• **EXERCISE BRIEF**
Nothing is to be altered; the data must be repeated exactly.
------ DATA
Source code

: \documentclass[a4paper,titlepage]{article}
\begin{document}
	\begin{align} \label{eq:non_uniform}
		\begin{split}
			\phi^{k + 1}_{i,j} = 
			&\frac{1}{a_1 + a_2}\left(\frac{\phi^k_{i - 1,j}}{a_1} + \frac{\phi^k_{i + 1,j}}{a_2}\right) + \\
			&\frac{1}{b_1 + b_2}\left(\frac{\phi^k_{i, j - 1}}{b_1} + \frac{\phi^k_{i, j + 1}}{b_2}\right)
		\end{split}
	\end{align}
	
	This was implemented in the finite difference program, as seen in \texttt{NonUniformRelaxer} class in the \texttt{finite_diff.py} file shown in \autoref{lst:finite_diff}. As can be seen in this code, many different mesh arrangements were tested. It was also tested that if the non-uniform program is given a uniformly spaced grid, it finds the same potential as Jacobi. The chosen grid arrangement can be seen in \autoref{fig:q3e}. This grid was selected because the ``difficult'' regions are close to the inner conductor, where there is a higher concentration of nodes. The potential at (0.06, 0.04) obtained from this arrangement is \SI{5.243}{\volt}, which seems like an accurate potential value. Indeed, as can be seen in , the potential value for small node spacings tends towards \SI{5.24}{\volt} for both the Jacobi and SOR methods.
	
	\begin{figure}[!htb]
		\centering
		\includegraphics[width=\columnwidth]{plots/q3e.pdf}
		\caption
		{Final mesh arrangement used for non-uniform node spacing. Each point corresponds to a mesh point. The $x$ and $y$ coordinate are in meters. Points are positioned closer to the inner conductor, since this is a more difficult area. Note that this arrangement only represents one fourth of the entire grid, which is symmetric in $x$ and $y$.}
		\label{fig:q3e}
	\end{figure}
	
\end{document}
------------
• **YOUR SOLUTION**
Source code

: \documentclass[a4paper,titlepage]{article}
\begin{document}
	\begin{align} \label{eq:non_uniform}
		\begin{split}
			\phi^{k + 1}_{i,j} = 
			&\frac{1}{a_1 + a_2}\left(\frac{\phi^k_{i - 1,j}}{a_1} + \frac{\phi^k_{i + 1,j}}{a_2}\right) + \\
			&\frac{1}{b_1 + b_2}\left(\frac{\phi^k_{i, j - 1}}{b_1} + \frac{\phi^k_{i, j + 1}}{b_2}\right)
		\end{split}
	\end{align}
	
	This was implemented in the finite difference program, as seen in \texttt{NonUniformRelaxer} class in the \texttt{finite_diff.py} file shown in \autoref{lst:finite_diff}. As can be seen in this code, many different mesh arrangements were tested. It was also tested that if the non-uniform program is given a uniformly spaced grid, it finds the same potential as Jacobi. The chosen grid arrangement can be seen in \autoref{fig:q3e}. This grid was selected because the ``difficult'' regions are close to the inner conductor, where there is a higher concentration of nodes. The potential at (0.06, 0.04) obtained from this arrangement is \SI{5.243}{\volt}, which seems like an accurate potential value. Indeed, as can be seen in , the potential value for small node spacings tends towards \SI{5.24}{\volt} for both the Jacobi and SOR methods.
	
	\begin{figure}[!htb]
		\centering
		\includegraphics[width=\columnwidth]{plots/q3e.pdf}
		\caption
		{Final mesh arrangement used for non-uniform node spacing. Each point corresponds to a mesh point. The $x$ and $y$ coordinate are in meters. Points are positioned closer to the inner conductor, since this is a more difficult area. Note that this arrangement only represents one fourth of the entire grid, which is symmetric in $x$ and $y$.}
		\label{fig:q3e}
	\end{figure}
	
\end{document}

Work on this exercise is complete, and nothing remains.